> **Available records**:
====

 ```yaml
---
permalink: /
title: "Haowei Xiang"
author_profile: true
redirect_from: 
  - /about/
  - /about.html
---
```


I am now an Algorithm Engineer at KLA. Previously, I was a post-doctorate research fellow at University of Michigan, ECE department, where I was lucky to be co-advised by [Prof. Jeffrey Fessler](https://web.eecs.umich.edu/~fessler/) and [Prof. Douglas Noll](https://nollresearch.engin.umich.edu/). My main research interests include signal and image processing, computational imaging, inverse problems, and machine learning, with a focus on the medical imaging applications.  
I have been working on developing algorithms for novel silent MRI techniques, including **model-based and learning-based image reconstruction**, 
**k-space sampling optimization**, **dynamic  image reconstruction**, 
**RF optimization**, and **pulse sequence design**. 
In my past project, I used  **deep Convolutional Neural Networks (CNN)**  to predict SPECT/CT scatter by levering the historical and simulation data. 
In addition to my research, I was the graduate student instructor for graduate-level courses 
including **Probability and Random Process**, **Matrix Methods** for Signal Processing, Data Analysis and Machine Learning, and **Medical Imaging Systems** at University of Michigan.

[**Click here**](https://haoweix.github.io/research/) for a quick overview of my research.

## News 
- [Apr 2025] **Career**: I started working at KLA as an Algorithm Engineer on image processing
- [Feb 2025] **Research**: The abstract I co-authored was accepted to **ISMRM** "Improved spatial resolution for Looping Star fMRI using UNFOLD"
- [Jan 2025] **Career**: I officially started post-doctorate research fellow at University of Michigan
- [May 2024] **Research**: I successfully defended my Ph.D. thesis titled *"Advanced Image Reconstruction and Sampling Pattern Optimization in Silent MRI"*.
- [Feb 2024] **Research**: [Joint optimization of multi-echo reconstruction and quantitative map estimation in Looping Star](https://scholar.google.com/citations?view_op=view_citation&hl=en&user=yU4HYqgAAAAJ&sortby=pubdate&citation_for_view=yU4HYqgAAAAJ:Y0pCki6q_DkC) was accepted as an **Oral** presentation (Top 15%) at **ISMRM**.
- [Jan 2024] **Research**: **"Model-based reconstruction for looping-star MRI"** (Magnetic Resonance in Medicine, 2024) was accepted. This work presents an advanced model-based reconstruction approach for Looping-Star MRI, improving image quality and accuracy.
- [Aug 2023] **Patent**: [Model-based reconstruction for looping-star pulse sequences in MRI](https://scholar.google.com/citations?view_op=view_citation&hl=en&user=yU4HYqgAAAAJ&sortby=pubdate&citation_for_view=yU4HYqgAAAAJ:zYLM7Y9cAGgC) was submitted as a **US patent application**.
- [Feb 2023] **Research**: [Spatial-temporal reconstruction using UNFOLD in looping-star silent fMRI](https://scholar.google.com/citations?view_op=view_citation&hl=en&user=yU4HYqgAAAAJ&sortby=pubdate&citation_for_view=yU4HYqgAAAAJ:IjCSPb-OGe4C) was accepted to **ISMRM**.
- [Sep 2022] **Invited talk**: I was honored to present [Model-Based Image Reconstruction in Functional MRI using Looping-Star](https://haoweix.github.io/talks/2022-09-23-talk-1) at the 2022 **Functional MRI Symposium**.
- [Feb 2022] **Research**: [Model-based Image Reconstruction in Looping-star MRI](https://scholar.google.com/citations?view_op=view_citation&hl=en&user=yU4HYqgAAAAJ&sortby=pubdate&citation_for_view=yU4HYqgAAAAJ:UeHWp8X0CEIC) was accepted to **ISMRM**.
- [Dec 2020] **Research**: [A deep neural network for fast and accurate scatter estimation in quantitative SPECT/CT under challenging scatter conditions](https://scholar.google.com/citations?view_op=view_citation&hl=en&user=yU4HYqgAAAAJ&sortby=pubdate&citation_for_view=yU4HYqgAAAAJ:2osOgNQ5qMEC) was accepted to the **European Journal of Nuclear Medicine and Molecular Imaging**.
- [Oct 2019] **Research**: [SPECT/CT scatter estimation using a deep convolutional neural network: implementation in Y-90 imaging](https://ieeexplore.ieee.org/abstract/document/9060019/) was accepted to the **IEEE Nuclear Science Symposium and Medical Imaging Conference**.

====

> **Task to carry out**:
A single figure is the whole answer: the number of lines in the material above that contain "github".

> **Written solution**:
2